Externalizing APIs as a business model
Amazon definitely took advantage of the additional efficiency but they didn’t stop there. A direct consequence of this distributed model was the ability to extend product lines or launch new products with limited internal coordination. Several Amazon initiatives benefited by reusing already established services and APIs to scale fast. You probably are aware of the expansion of Amazon Retail from US books to a global everything store.
Another case study is the launch of Prime Now, the Amazon ultrafast delivery service in just 111 days. The new service required the development of some new components, but several pieces of the functionality like search, add to cart, checkout flow and payments processing, were already developed by Amazon.com. The team plugged in to the existing APIs where possible, while developing the incremental services needed for supporting the new use case.
Benedict Evans in Another Podcast makes a great point on this topic.
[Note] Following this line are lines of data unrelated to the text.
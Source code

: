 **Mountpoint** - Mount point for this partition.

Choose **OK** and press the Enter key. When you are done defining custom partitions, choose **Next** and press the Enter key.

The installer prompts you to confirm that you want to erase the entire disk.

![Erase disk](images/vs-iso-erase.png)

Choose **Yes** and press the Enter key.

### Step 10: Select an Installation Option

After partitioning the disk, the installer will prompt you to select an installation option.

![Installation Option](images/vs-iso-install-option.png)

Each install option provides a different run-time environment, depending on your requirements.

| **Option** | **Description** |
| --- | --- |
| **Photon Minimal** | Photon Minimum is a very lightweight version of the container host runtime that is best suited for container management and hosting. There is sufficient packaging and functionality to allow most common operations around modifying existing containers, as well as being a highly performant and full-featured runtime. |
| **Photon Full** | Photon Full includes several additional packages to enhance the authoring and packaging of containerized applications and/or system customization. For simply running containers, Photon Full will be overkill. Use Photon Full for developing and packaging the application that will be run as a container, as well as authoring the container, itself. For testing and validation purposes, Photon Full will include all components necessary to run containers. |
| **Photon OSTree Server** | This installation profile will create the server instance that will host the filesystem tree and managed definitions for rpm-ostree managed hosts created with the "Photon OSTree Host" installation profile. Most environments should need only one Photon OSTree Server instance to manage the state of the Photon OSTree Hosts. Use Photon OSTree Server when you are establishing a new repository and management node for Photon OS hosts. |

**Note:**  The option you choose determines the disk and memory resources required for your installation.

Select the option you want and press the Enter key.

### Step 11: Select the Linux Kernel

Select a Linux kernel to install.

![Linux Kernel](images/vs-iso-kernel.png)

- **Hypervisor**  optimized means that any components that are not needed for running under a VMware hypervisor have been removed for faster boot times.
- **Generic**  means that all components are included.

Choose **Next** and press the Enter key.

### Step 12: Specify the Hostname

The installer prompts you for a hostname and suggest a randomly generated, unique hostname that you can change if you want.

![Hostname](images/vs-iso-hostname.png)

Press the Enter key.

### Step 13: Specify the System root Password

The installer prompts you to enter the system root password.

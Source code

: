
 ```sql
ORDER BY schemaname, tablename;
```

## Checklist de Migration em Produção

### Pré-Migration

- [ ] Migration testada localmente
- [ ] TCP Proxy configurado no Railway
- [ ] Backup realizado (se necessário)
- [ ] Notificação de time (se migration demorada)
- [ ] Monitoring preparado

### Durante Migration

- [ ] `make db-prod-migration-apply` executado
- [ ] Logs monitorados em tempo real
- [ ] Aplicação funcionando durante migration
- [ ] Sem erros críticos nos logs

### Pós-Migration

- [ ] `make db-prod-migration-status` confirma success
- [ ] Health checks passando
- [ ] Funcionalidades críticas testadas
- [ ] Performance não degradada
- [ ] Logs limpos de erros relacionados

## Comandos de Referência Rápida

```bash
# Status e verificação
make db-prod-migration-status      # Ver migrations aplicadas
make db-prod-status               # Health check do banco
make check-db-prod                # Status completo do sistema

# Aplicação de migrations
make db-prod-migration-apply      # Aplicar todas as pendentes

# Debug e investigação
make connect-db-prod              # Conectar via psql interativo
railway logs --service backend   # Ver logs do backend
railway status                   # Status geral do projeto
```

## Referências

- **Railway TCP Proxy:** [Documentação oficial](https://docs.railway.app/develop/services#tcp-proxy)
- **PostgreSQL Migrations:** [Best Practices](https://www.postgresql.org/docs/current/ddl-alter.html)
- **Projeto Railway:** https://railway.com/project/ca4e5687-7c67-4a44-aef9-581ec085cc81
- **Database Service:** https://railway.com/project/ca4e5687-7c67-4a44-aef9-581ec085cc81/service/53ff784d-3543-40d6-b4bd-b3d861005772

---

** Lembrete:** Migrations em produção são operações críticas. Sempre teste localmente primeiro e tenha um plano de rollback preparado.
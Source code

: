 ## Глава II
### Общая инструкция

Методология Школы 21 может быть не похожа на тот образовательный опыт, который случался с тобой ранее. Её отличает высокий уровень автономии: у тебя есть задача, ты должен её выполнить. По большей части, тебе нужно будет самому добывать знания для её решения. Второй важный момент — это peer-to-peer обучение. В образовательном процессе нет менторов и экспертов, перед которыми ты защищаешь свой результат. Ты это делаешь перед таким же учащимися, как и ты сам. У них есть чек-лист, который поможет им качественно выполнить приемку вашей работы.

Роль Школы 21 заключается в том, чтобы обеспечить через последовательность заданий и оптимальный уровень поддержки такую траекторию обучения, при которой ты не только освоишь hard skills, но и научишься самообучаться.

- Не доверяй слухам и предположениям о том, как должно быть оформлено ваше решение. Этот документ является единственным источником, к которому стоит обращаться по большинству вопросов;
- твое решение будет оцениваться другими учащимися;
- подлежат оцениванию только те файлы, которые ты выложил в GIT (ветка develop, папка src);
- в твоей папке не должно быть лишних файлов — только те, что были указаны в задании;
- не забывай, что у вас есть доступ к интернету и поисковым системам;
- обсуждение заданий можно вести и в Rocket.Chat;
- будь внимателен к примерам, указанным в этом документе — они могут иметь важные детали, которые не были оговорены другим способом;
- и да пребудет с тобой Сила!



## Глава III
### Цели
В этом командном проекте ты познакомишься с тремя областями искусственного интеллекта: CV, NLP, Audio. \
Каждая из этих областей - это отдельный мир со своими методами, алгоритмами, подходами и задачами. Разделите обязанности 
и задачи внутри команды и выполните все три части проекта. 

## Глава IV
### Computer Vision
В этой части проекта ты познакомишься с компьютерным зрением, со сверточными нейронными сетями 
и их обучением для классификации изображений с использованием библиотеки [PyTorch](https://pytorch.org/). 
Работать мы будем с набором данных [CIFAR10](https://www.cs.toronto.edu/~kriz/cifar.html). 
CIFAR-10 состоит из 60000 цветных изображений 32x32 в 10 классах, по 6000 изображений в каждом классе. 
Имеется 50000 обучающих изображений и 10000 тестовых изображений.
“Amazon is a massively decentralized swarm where everything is an API. (...) When a team wants to launch something new (e.g. German shoes team), they just plug into existing APIs and don’t need a meeting to put the request to a logistics team’s roadmap. The reason this is important is that you can add products almost indefinitely without having to multiply levels of a middle management layer and coordination cost. Amazon is a machine to make more Amazon.”
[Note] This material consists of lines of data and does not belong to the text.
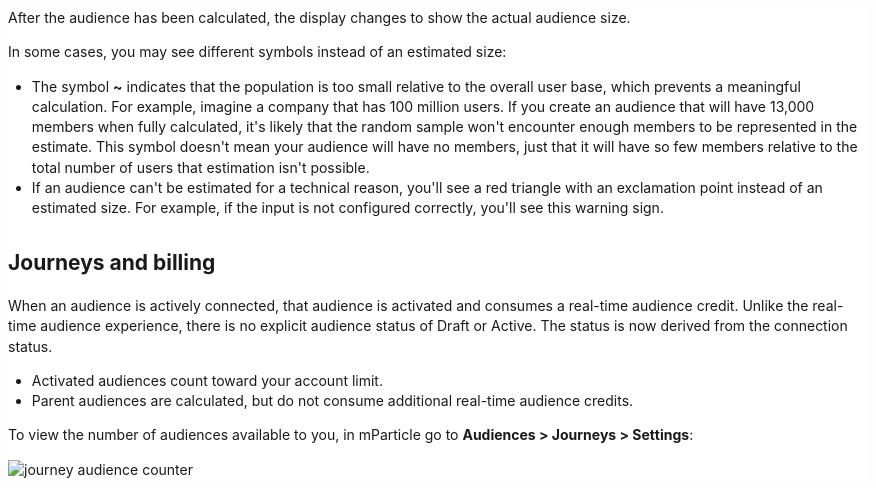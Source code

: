 After the audience has been calculated, the display changes to show the actual audience size.

In some cases, you may see different symbols instead of an estimated size:

* The symbol **~** indicates that the population is too small relative to the overall user base, which prevents a meaningful calculation. For example, imagine a company that has 100 million users. If you create an audience that will have 13,000 members when fully calculated, it's likely that the random sample won't encounter enough members to be represented in the estimate. This symbol doesn't mean your audience will have no members, just that it will have so few members relative to the total number of users that estimation isn't possible. 
* If an audience can't be estimated for a technical reason, you'll see a red triangle with an exclamation point instead of an estimated size. For example, if the input is not configured correctly, you'll see this warning sign.

## Journeys and billing

 When an audience is actively connected, that audience is activated and consumes a real-time audience credit. Unlike the real-time audience experience, there is no explicit audience status of Draft or Active. The status is now derived from the connection status.
 
 * Activated audiences count toward your account limit. 
 * Parent audiences are calculated, but do not consume additional real-time audience credits.

To view the number of audiences available to you, in mParticle go to **Audiences > Journeys > Settings**:

<img alt="journey audience counter" src="/images/journeys/journeys-audience-count.png" width="250">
Even stopping here one would deem this a success, but when Amazon thinks big, they mean really big. Part of this story is how Amazon invented the business model of externalizing APIs and did that time and time again with great success.
One such example is AWS. The idea that compute, memory, storage, and other primitives could be sold as a utility is groundbreaking. Amazon started offering these primitives to internal teams and eventually decided to externalize to other companies. The externalization of these APIs (already tested by several Amazon teams) was the beginning of the modern cloud. Today AWS services power millions of customers including Amazon.com. AWS 2020 revenue was $45Bn.
Another example is the Amazon marketplace. Amazon experimented by opening their platform to third party sellers, allowing them to sell side by side with their Retail business. This was accomplished by externalizing APIs for - among other things - adding selection, setting prices, and managing inventory. While controversial at the time, this proved to be a great decision. Amazon marketplace revenue for 2020 was $80Bn.
Byrne Hobart of the Diff (one of the best substacks out there) sums it up nicely:
“Building Amazon as a bookstore was a smart decision, but backing out the abstraction - Amazon as a collection of business Lego blocks that can be broken down and rebuilt for other purposes - was one of the best strategic choices of all time. It's unclear if something like this was always the plan, or if it's an example of a technical person insisting on creating the general solution, but in terms of market value added and consumer surplus generated, it's an extraordinary refounding.”